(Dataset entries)
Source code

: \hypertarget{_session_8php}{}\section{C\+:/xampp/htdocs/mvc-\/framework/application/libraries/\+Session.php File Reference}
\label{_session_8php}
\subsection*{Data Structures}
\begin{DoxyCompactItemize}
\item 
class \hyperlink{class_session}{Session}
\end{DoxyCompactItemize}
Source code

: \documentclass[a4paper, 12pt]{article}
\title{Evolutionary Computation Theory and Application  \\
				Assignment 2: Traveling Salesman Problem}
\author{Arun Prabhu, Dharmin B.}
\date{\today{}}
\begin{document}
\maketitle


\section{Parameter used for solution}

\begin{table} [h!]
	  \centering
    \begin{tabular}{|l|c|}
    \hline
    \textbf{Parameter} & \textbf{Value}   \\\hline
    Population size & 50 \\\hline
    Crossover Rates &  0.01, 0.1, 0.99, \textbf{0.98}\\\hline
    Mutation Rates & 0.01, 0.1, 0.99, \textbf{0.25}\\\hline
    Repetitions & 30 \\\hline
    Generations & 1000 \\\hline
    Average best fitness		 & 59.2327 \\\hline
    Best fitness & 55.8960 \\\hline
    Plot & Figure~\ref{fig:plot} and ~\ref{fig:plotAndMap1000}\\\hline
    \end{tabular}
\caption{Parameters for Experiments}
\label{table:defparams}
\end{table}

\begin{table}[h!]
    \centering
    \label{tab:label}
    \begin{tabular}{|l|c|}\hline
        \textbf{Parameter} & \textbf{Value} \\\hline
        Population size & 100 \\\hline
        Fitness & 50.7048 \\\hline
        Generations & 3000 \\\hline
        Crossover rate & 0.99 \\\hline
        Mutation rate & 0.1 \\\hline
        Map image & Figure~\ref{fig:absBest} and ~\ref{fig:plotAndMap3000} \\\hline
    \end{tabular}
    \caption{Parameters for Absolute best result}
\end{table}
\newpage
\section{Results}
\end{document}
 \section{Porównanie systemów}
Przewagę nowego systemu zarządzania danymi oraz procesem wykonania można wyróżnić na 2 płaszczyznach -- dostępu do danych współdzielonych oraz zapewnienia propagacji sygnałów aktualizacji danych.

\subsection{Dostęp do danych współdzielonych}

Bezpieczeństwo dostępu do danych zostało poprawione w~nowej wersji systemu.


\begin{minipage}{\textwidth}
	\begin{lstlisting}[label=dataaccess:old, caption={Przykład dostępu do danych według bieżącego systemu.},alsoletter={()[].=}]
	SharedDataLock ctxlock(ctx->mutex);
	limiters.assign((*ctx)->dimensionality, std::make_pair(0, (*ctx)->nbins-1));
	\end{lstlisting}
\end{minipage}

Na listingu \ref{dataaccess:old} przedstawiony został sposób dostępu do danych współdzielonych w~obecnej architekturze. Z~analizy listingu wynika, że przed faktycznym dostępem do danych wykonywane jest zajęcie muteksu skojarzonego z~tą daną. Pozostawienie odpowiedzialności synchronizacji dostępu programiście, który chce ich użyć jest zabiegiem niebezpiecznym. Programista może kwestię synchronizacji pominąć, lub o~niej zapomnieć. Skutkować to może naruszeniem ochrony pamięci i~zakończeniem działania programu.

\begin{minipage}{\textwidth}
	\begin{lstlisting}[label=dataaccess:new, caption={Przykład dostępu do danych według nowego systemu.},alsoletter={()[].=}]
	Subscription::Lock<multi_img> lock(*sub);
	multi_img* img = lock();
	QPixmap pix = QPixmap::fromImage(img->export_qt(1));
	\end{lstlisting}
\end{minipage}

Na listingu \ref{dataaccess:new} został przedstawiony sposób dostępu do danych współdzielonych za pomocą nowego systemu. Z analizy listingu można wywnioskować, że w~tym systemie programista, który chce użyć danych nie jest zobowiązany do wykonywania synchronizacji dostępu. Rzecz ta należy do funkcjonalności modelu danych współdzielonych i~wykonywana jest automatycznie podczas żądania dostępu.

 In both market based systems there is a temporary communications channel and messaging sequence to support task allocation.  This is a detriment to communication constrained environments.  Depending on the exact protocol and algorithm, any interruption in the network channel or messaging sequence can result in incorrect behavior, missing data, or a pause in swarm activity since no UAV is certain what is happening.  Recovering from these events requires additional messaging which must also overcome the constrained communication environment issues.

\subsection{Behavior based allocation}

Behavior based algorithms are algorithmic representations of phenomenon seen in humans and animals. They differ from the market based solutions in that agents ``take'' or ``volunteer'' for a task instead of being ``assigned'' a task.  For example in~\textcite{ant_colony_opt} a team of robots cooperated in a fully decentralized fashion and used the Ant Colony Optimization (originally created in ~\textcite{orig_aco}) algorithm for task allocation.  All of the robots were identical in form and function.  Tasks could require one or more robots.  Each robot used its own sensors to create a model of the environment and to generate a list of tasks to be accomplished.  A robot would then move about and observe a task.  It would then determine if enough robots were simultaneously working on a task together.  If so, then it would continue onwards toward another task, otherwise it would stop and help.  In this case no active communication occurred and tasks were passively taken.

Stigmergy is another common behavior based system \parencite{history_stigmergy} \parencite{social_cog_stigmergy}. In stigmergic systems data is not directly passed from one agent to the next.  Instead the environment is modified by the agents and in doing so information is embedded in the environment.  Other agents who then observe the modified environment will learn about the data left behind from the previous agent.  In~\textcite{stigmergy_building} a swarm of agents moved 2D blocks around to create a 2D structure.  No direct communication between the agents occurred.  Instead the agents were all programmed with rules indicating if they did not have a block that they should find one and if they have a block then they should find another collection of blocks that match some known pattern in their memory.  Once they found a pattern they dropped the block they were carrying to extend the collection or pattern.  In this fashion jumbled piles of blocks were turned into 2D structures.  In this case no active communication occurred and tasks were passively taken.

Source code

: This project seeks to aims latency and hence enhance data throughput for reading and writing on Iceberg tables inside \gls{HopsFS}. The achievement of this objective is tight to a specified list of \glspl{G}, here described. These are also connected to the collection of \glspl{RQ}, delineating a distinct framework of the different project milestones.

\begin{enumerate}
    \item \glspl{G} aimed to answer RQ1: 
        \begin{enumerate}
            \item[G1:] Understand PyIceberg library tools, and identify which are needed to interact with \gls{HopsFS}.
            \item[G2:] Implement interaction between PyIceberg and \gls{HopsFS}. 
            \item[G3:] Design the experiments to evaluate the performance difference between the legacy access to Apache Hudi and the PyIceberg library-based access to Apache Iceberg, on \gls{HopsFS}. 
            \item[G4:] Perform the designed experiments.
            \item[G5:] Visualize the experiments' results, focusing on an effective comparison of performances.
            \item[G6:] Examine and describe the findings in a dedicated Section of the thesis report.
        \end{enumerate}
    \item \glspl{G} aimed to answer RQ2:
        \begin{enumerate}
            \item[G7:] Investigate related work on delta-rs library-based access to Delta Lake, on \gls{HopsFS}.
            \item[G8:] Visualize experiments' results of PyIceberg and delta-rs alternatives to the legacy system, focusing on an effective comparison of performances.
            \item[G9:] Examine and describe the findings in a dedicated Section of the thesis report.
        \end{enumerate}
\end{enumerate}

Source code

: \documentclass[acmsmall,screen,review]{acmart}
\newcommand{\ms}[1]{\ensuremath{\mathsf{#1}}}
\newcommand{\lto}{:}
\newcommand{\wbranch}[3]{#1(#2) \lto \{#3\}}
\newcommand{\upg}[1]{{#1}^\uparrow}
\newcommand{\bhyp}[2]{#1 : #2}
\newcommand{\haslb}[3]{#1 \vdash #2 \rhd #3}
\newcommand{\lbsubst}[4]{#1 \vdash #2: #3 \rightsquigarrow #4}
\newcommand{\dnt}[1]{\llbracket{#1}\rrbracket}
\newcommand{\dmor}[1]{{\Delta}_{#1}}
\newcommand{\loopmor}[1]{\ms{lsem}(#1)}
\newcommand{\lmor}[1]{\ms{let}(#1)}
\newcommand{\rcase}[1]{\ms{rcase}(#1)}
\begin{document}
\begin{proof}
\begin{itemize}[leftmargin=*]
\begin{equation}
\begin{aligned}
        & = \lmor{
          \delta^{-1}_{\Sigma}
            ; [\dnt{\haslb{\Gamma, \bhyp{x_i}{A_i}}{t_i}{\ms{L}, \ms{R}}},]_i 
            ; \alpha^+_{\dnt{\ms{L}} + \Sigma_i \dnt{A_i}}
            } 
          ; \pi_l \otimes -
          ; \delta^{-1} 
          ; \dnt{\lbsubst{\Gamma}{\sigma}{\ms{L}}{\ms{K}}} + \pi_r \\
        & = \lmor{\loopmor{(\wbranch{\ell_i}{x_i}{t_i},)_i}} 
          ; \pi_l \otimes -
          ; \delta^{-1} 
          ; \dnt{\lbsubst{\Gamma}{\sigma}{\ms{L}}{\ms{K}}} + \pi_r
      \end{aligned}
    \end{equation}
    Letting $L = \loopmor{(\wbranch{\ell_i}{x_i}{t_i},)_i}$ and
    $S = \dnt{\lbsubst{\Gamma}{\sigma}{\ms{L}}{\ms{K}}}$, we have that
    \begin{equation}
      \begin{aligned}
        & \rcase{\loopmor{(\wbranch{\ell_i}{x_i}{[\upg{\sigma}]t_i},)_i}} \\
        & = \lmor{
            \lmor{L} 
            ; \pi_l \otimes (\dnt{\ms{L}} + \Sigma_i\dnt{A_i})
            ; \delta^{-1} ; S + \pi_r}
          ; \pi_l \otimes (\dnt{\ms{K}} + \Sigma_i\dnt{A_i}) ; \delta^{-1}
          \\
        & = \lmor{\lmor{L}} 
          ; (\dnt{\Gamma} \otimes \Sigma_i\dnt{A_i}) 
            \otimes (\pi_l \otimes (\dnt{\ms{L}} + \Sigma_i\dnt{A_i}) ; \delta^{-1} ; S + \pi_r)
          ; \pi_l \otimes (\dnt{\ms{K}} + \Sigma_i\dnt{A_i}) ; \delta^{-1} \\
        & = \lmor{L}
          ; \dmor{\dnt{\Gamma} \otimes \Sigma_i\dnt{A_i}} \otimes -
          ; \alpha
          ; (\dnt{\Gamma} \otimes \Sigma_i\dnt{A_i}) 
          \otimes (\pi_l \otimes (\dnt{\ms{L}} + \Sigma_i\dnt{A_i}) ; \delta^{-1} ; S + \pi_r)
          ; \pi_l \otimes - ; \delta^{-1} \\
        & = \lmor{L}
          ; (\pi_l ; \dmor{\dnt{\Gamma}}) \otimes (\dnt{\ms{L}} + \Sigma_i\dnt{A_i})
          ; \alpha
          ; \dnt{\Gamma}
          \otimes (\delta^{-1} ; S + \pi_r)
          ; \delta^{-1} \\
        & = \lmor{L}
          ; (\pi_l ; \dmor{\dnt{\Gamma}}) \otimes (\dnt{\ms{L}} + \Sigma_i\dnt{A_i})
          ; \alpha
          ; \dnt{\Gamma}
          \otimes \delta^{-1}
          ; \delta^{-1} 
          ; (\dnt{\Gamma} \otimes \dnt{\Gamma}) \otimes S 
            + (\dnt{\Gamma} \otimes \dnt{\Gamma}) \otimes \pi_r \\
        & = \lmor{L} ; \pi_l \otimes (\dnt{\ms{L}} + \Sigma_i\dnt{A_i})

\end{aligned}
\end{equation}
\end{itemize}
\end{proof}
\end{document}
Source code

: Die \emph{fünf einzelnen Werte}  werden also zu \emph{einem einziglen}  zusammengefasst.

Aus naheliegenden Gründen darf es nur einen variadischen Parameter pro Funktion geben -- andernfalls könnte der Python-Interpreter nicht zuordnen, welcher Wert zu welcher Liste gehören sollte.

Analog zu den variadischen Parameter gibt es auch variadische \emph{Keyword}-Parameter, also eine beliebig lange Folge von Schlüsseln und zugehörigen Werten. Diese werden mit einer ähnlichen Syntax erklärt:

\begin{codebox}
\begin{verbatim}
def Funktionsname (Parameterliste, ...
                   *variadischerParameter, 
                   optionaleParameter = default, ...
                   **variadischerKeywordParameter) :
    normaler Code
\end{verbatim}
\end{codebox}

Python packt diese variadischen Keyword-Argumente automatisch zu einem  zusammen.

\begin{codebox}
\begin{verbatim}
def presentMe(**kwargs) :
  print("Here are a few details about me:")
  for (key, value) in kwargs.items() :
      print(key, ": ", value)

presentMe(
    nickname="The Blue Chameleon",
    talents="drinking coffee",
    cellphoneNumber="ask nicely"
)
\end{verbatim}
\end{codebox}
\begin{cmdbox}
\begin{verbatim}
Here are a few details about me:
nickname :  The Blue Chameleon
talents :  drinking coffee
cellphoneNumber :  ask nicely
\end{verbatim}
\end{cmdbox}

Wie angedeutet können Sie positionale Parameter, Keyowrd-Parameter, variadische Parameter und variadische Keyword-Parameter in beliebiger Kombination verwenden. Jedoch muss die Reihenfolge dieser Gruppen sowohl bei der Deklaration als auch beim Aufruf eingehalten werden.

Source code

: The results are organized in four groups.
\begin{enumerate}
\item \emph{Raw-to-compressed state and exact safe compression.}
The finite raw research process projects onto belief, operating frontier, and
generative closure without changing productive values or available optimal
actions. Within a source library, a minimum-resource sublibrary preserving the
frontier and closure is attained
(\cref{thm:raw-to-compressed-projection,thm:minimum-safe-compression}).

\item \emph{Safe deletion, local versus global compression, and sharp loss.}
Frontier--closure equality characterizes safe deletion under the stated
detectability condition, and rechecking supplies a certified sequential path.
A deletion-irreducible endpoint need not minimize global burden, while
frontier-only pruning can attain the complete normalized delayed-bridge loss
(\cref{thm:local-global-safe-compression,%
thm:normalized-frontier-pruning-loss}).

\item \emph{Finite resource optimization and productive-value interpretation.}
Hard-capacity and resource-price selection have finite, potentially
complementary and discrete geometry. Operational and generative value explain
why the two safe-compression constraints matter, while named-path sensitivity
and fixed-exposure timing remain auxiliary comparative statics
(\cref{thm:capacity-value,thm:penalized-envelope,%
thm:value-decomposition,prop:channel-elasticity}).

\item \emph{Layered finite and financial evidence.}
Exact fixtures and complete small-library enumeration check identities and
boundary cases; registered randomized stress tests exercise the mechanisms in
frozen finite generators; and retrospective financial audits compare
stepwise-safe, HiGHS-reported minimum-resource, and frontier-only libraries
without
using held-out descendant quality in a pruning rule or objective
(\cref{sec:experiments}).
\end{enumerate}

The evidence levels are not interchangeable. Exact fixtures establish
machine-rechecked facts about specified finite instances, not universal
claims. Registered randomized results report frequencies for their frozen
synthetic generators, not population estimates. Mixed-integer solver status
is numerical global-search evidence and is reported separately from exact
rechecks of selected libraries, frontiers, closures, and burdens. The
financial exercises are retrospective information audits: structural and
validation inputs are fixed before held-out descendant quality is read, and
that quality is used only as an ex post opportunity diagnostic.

**Exercise**
In the entries above, locate every line with the word "without" and copy it.

**Response to this exercise**
generative closure without changing productive values or available optimal
without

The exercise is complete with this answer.